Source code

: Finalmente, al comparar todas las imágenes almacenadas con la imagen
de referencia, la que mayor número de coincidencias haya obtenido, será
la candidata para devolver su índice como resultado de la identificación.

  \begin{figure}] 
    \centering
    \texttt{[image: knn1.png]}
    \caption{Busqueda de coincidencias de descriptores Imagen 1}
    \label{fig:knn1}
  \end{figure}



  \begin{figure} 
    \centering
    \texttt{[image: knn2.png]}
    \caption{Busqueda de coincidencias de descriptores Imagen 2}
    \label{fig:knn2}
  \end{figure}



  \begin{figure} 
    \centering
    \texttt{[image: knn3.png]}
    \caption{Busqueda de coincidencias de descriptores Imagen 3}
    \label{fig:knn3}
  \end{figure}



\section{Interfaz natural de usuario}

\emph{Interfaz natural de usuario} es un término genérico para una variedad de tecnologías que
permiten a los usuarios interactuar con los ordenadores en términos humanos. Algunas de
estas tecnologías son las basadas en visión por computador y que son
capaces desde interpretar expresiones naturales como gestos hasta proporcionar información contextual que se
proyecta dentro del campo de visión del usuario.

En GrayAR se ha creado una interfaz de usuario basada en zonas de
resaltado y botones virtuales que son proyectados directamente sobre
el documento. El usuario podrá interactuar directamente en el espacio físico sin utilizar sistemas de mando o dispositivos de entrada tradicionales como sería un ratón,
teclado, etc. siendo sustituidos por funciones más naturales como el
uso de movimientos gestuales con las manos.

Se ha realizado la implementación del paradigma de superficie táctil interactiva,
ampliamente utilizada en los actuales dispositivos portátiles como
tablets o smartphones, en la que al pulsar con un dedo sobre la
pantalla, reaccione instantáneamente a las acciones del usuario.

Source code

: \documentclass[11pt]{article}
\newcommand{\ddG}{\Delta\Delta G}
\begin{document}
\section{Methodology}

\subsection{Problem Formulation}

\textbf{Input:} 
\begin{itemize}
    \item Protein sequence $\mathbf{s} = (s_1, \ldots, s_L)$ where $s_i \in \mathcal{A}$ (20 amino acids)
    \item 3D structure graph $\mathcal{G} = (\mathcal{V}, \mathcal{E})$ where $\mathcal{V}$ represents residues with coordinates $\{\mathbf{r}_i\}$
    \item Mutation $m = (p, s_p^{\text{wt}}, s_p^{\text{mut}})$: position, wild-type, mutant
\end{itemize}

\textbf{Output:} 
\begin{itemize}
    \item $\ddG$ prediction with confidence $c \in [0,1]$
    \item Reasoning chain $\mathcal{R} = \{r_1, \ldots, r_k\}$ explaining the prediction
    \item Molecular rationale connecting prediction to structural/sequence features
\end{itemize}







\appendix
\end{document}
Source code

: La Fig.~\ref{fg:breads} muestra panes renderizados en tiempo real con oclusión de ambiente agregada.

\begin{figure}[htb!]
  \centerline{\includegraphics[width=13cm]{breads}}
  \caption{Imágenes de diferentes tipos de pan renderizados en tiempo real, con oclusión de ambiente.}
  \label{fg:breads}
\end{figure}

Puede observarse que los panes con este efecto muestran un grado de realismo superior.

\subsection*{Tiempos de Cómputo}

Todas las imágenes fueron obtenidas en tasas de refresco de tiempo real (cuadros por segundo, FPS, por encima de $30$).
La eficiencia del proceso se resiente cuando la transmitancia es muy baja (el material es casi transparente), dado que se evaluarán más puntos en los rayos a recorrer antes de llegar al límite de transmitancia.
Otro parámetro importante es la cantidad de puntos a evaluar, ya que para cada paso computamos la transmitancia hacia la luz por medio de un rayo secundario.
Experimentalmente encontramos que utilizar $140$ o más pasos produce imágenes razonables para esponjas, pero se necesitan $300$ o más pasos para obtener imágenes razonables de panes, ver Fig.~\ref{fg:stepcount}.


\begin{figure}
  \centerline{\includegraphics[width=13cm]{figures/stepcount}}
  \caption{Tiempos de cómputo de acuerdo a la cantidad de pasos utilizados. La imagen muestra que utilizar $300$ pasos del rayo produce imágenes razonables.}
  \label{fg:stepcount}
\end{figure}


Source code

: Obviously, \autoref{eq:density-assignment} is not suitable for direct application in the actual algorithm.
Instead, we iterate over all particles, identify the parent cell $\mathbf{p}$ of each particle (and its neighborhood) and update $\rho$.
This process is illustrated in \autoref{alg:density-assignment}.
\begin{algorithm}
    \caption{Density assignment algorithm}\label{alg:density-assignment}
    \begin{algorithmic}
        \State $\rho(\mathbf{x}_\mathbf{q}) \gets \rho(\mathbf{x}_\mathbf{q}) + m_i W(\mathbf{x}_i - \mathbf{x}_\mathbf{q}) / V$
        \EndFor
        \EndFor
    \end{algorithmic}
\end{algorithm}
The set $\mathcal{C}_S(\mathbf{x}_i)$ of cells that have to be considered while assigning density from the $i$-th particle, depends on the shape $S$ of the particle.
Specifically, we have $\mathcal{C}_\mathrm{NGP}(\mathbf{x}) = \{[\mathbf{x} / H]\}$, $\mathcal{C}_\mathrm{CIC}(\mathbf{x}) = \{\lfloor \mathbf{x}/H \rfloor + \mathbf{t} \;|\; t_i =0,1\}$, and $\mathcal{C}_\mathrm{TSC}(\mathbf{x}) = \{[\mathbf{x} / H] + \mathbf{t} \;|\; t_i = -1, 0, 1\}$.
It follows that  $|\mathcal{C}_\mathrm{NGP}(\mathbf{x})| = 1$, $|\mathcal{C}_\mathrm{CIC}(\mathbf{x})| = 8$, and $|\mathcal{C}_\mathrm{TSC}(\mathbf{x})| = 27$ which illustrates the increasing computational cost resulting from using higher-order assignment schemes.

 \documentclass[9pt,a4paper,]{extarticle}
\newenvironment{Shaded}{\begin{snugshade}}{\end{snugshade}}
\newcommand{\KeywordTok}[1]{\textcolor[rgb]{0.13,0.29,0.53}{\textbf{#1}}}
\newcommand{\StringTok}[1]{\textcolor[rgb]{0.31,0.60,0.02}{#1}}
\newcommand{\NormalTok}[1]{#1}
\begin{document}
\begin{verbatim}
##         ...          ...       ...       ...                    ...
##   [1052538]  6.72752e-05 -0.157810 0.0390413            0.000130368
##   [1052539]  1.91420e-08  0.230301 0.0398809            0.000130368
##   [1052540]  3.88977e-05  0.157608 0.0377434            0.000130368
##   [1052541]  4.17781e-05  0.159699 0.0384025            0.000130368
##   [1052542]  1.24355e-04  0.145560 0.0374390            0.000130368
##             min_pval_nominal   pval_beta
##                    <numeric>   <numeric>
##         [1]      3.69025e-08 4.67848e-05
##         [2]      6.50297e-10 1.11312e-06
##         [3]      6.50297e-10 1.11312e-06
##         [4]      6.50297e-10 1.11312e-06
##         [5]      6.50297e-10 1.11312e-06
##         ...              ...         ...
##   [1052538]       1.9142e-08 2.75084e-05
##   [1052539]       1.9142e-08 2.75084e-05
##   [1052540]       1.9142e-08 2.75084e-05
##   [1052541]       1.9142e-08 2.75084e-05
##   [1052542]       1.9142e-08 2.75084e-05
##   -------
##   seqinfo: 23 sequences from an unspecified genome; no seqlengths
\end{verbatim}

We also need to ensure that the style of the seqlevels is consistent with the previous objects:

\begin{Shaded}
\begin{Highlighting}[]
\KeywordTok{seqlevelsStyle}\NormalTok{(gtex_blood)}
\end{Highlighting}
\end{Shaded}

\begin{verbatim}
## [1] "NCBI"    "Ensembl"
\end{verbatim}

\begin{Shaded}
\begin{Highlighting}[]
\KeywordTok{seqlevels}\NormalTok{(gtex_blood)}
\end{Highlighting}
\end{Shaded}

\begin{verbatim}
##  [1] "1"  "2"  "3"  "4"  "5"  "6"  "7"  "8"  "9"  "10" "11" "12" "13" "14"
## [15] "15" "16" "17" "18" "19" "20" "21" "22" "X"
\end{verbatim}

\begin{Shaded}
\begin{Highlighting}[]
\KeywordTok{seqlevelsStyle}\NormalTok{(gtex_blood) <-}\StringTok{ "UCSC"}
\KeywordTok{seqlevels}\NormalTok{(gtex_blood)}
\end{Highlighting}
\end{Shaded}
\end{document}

+ + + + +

■ **Assigned task**: Reproduce exactly every line that sits between the start of the entries and the line bearing "tablets o smartphones, en", counting both of those lines.

■ **Written reply**:
Source code

: Finalmente, al comparar todas las imágenes almacenadas con la imagen
de referencia, la que mayor número de coincidencias haya obtenido, será
la candidata para devolver su índice como resultado de la identificación.

  \begin{figure}] 
    \centering
    \texttt{[image: knn1.png]}
    \caption{Busqueda de coincidencias de descriptores Imagen 1}
    \label{fig:knn1}
  \end{figure}



  \begin{figure} 
    \centering
    \texttt{[image: knn2.png]}
    \caption{Busqueda de coincidencias de descriptores Imagen 2}
    \label{fig:knn2}
  \end{figure}



  \begin{figure} 
    \centering
    \texttt{[image: knn3.png]}
    \caption{Busqueda de coincidencias de descriptores Imagen 3}
    \label{fig:knn3}
  \end{figure}



\section{Interfaz natural de usuario}

\emph{Interfaz natural de usuario} es un término genérico para una variedad de tecnologías que
permiten a los usuarios interactuar con los ordenadores en términos humanos. Algunas de
estas tecnologías son las basadas en visión por computador y que son
capaces desde interpretar expresiones naturales como gestos hasta proporcionar información contextual que se
proyecta dentro del campo de visión del usuario.

En GrayAR se ha creado una interfaz de usuario basada en zonas de
resaltado y botones virtuales que son proyectados directamente sobre
el documento. El usuario podrá interactuar directamente en el espacio físico sin utilizar sistemas de mando o dispositivos de entrada tradicionales como sería un ratón,
teclado, etc. siendo sustituidos por funciones más naturales como el
uso de movimientos gestuales con las manos.

Se ha realizado la implementación del paradigma de superficie táctil interactiva,
ampliamente utilizada en los actuales dispositivos portátiles como
tablets o smartphones, en la que al pulsar con un dedo sobre la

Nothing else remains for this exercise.